Characteristic Analysis of Crack Initiation and Crack Damage Stress of Sandstone and Mudstone under Low-Temperature Condition
Publication: Journal of Cold Regions Engineering
Volume 34, Issue 3
Abstract
The artificial freezing technology is one of the most effective methods during the excavation on the water-rich strata in western China. This study on crack initiation and damage stresses of rock at low-temperature conditions has an important guiding role in understanding the failure process of frozen rocks. This paper investigated variations of the crack initiation and crack damage stresses of the sandstone and mudstone samples with decreasing temperature.
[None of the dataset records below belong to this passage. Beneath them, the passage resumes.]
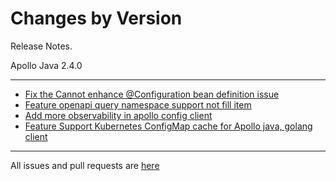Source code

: Changes by Version
==================
Release Notes.

Apollo Java 2.4.0

------------------

* [Fix the Cannot enhance @Configuration bean definition issue](https://github.com/apolloconfig/apollo-java/pull/82)
* [Feature openapi query namespace support not fill item](https://github.com/apolloconfig/apollo-java/pull/83)
* [Add more observability in apollo config client](https://github.com/apolloconfig/apollo-java/pull/74)
* [Feature Support Kubernetes ConfigMap cache for Apollo java, golang client](https://github.com/apolloconfig/apollo-java/pull/79)


------------------
All issues and pull requests are [here](https://github.com/apolloconfig/apollo-java/milestone/4?closed=1)
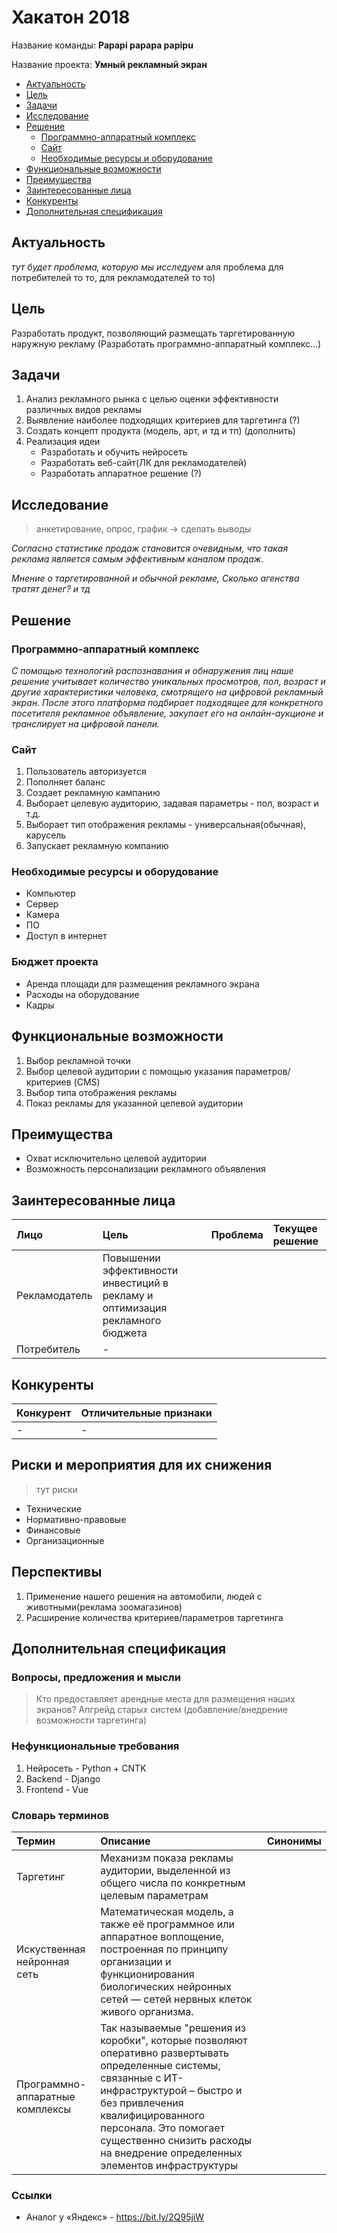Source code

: # Хакатон 2018

Название команды: **Papapi papapa papipu**

Название проекта: **Умный рекламный экран**

* [Актуальность](#актуальность)
* [Цель](#цель)
* [Задачи](#задачи)
* [Исследование](#исследование)
* [Решение](#решение)
  * [Программно-аппаратный комплекс](#программно-аппаратный-комплекс)
  * [Сайт](#сайт)
  * [Необходимые ресурсы и оборудование](#необходимые-ресурсы-и-оборудование)
* [Функциональные возможности](#функциональные-возможности)
* [Преимущества](#преимущества)
* [Заинтересованные лица](#заинтересованные-лица)
* [Конкуренты](#конкуренты)
* [Дополнительная спецификация](#дополнительная-спецификация)

## Актуальность

*тут будет проблема, которую мы исследуем* аля проблема для потребителей то то, для рекламодателей то то)

## Цель

Разработать продукт, позволяющий размещать таргетированную наружную рекламу
(Разработать программно-аппаратный комплекс...)

## Задачи

1. Анализ рекламного рынка с целью оценки эффективности различных видов рекламы
2. Выявление наиболее подходящих критериев для таргетинга (?) 
3. Создать концепт продукта (модель, арт, и тд и тп) (дополнить)
4. Реализация идеи
    * Разработать и обучить нейросеть
    * Разработать веб-сайт(ЛК для рекламодателей)
    * Разработать аппаратное решение (?)

## Исследование

> анкетирование, опрос, график -> сделать выводы

*Согласно статистике продаж становится очевидным, что такая реклама является самым эффективным каналом продаж.*

*Мнение о таргетированной и обычной рекламе,*
*Сколько агенства тратят денег? и тд*

## Решение

### Программно-аппаратный комплекс

*C помощью технологий распознавания и обнаружения лиц наше решение учитывает количество уникальных просмотров, пол, возраст и другие характеристики человека, смотрящего на цифровой рекламный экран. После этого платформа подбирает подходящее для конкретного посетителя рекламное объявление, закупает его на онлайн-аукционе и транслирует на цифровой панели.*

### Сайт

1. Пользователь авторизуется
2. Пополняет баланс
3. Создает рекламную кампанию
4. Выборает целевую аудиторию, задавая параметры - пол, возраст и т.д.
5. Выборает тип отображения рекламы - универсальная(обычная), карусель
6. Запускает рекламную компанию

### Необходимые ресурсы и оборудование

* Компьютер
* Сервер
* Камера
* ПО
* Доступ в интернет

### Бюджет проекта

* Аренда площади для размещения рекламного экрана
* Расходы на оборудование
* Кадры

## Функциональные возможности

1. Выбор рекламной точки
2. Выбор целевой аудитории с помощью указания параметров/критериев (CMS)
3. Выбор типа отображения рекламы
4. Показ рекламы для указанной целевой аудитории

## Преимущества

* Охват исключительно целевой аудитории
* Возможность персонализации рекламного объявления

## Заинтересованные лица

| Лицо                  | Цель                                                                          | Проблема                                                                                                | Текущее решение                                            |
|:----------------------|:--------------------------------------------------------------------------------------------------------|:---------------------------------------------------------- |:------------------------------------------------------------------------------|
| Рекламодатель  | Повышении эффективности инвестиций в рекламу и оптимизация рекламного бюджета |  |  |
| Потребитель  | - |  |  |

## Конкуренты

| Конкурент            | Отличительные признаки                                                                                         |
|:-------------------- |:-------------------------------------------------------------------------------------------------------------- |
| -                    | -                                                   |

## Риски и мероприятия для их снижения

> тут риски

* Технические
* Нормативно-правовые
* Финансовые
* Организационные

## Перспективы

1. Применение нашего решения на автомобили, людей с животными(реклама зоомагазинов)
2. Расширение количества критериев/параметров таргетинга

## Дополнительная спецификация

### Вопросы, предложения и мысли

> Кто предоставляет арендные места для размещения наших экранов?
> Апгрейд старых систем (добавление/внедрение возможности таргетинга)

### Нефункциональные требования

1. Нейросеть - Python + CNTK
2. Backend - Django
3. Frontend - Vue

### Словарь терминов

| Термин    | Описание  | Синонимы       |
|:----------|:---------------------------------|:--------------|
| Таргетинг | Механизм показа рекламы аудитории, выделенной из общего числа по конкретным целевым параметрам |  |
| Искуственная нейронная сеть | Математическая модель, а также её программное или аппаратное воплощение, построенная по принципу организации и функционирования биологических нейронных сетей — сетей нервных клеток живого организма.||
| Программно-аппаратные комплексы | Так называемые "решения из коробки", которые позволяют оперативно развертывать определенные системы, связанные с ИТ-инфраструктурой – быстро и без привлечения квалифицированного персонала. Это помогает существенно снизить расходы на внедрение определенных элементов инфраструктуры||

### Ссылки

* Аналог у «Яндекс» - https://bit.ly/2Q95jiW
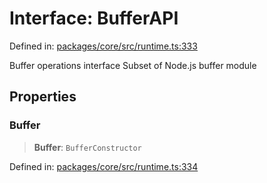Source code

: # Interface: BufferAPI

Defined in: [packages/core/src/runtime.ts:333](https://github.com/vdeantoni/unblessed/blob/alpha/packages/core/src/runtime.ts#L333)

Buffer operations interface
Subset of Node.js buffer module

## Properties

### Buffer

> **Buffer**: `BufferConstructor`

Defined in: [packages/core/src/runtime.ts:334](https://github.com/vdeantoni/unblessed/blob/alpha/packages/core/src/runtime.ts#L334)
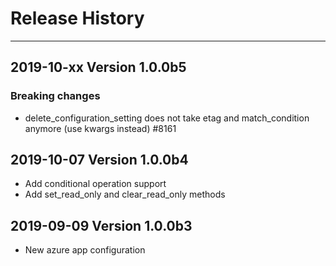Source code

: 

# Release History

-------------------
## 2019-10-xx Version 1.0.0b5

### Breaking changes

- delete_configuration_setting does not take etag and match_condition anymore (use kwargs instead)  #8161

## 2019-10-07 Version 1.0.0b4
- Add conditional operation support
- Add set_read_only and clear_read_only methods

## 2019-09-09 Version 1.0.0b3
- New azure app configuration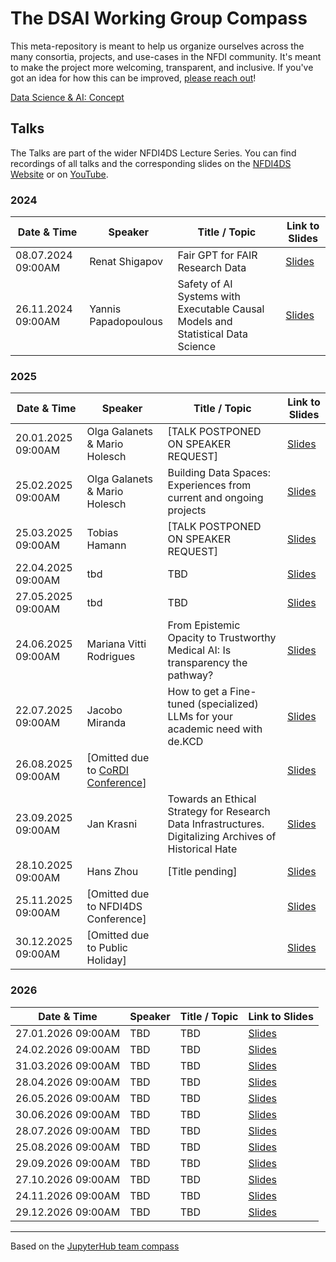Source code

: # The DSAI Working Group Compass
This meta-repository is meant to help us organize ourselves across the many consortia, projects, and use-cases in the NFDI community. It's meant to make the project more welcoming, transparent, and inclusive. If you've got an idea for how this can be improved, [please reach out](https://github.com/DSAI-WG/team-compass/issues/new/choose)!

[Data Science & AI: Concept](https://zenodo.org/record/6498197#.ZBHliC8w2Lc)

## Talks

The Talks are part of the wider NFDI4DS Lecture Series. You can find
recordings of all talks and the corresponding slides on the [NFDI4DS Website](https://www.nfdi4datascience.de/community/lecture-series/) or on [YouTube](https://www.youtube.com/@nfdi4ds).

### 2024

| Date & Time          | Speaker                      | Title / Topic                                                                                            | Link to Slides |
|----------------------|------------------------------|----------------------------------------------------------------------------------------------------------|----------------|
| 08.07.2024 09:00AM   | Renat Shigapov               | Fair GPT for FAIR Research Data                                                                          | [Slides](https://zenodo.org/records/10664554)    |
| 26.11.2024 09:00AM   | Yannis Papadopoulous         | Safety of AI Systems with Executable Causal Models and Statistical Data Science                          | [Slides](https://doi.org/10.5281/zenodo.14223981)    |
  
  
### 2025
  
| Date & Time          | Speaker                      | Title / Topic                                                                                            | Link to Slides |
|----------------------|------------------------------|----------------------------------------------------------------------------------------------------------|----------------|
| 20.01.2025 09:00AM   | Olga Galanets & Mario Holesch| [TALK POSTPONED ON SPEAKER REQUEST]                                                                      | [Slides](#)    |
| 25.02.2025 09:00AM   | Olga Galanets & Mario Holesch| Building Data Spaces: Experiences from current and ongoing projects                                      | [Slides](https://zenodo.org/records/14906914)    |
| 25.03.2025 09:00AM   | Tobias Hamann                | [TALK POSTPONED ON SPEAKER REQUEST]                                                                      | [Slides](#)    |
| 22.04.2025 09:00AM   | tbd                          | TBD                                                                                                      | [Slides](#)    |
| 27.05.2025 09:00AM   | tbd                          | TBD                                                                                                      | [Slides](#)    |
| 24.06.2025 09:00AM   | Mariana Vitti Rodrigues      | From Epistemic Opacity to Trustworthy Medical AI: Is transparency the pathway?                           | [Slides](#)    |
| 22.07.2025 09:00AM   | Jacobo Miranda               | How to get a Fine-tuned (specialized) LLMs for your academic need with de.KCD                            | [Slides](#)    |
| 26.08.2025 09:00AM   | [Omitted due to [CoRDI Conference](https://www.nfdi.de/cordi-2025/?lang=en)]                                              |             | [Slides](#)    |
| 23.09.2025 09:00AM   | Jan Krasni                   | Towards an Ethical Strategy for Research Data Infrastructures. Digitalizing Archives of Historical Hate  | [Slides](#)    |
| 28.10.2025 09:00AM   | Hans Zhou                    | [Title pending]                                                                                          | [Slides](#)    |
| 25.11.2025 09:00AM   | [Omitted due to NFDI4DS Conference]                          |                                                                          | [Slides](#)    |
| 30.12.2025 09:00AM   | [Omitted due to Public Holiday]                          |                                                                          | [Slides](#)    |

### 2026

| Date & Time          | Speaker                      | Title / Topic                                                                                            | Link to Slides |
|----------------------|------------------------------|----------------------------------------------------------------------------------------------------------|----------------|
| 27.01.2026 09:00AM   | TBD                           |  TBD                                                                                                    | [Slides](#)    |
| 24.02.2026 09:00AM   | TBD                           |  TBD                                                                                                    | [Slides](#)    |
| 31.03.2026 09:00AM   | TBD                           |  TBD                                                                                                    | [Slides](#)    |
| 28.04.2026 09:00AM   | TBD                           |  TBD                                                                                                    | [Slides](#)    |
| 26.05.2026 09:00AM   | TBD                           |  TBD                                                                                                    | [Slides](#)    |
| 30.06.2026 09:00AM   | TBD                           |  TBD                                                                                                    | [Slides](#)    |
| 28.07.2026 09:00AM   | TBD                           |  TBD                                                                                                    | [Slides](#)    |
| 25.08.2026 09:00AM   | TBD                           |  TBD                                                                                                    | [Slides](#)    |
| 29.09.2026 09:00AM   | TBD                           |  TBD                                                                                                    | [Slides](#)    |
| 27.10.2026 09:00AM   | TBD                           |  TBD                                                                                                    | [Slides](#)    |
| 24.11.2026 09:00AM   | TBD                           |  TBD                                                                                                    | [Slides](#)    |
| 29.12.2026 09:00AM   | TBD                           |  TBD                                                                                                    | [Slides](#)    |

---
Based on the [JupyterHub team compass](https://github.com/jupyterhub/team-compass)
The results showed that, for the sandstone sample, the crack initiation stress, crack damage stress, peak stress, crack initiation stress ratio (i.e., the ratio of crack initiation stress to peak stress), and crack damage stress ratio (i.e., the ratio of crack damage stress to peak stress) increased linearly with the decreased freezing temperature; for the mudstone sample, the peak stress increased linearly with the decrease of the freezing temperature, but the crack initiation stress, crack damage stress, crack initiation stress ratio, and crack damage stress ratio increased first with the decrease of the temperature then decreased with temperature once it was lower than −10°C. This was because the mudstone sample experienced more severe frost heave damage than sandstone during the freezing process, which caused significant inhomogeneity of the mudstone sample. For the sandstone, the crack initiation stress and crack damage stress increased linearly with the increase of peak stress. Based on the discovered relationships, the peak stress of the sandstone can be predetermined according to the crack initiation stress or crack damage stress of the sandstone. However, for the mudstone, the crack initiation stress and crack damage stress did not show an obvious trend of change with the increase of peak stress. These experimental results were useful for understanding the failure process of frozen rocks in cold regions and artificial freezing engineering.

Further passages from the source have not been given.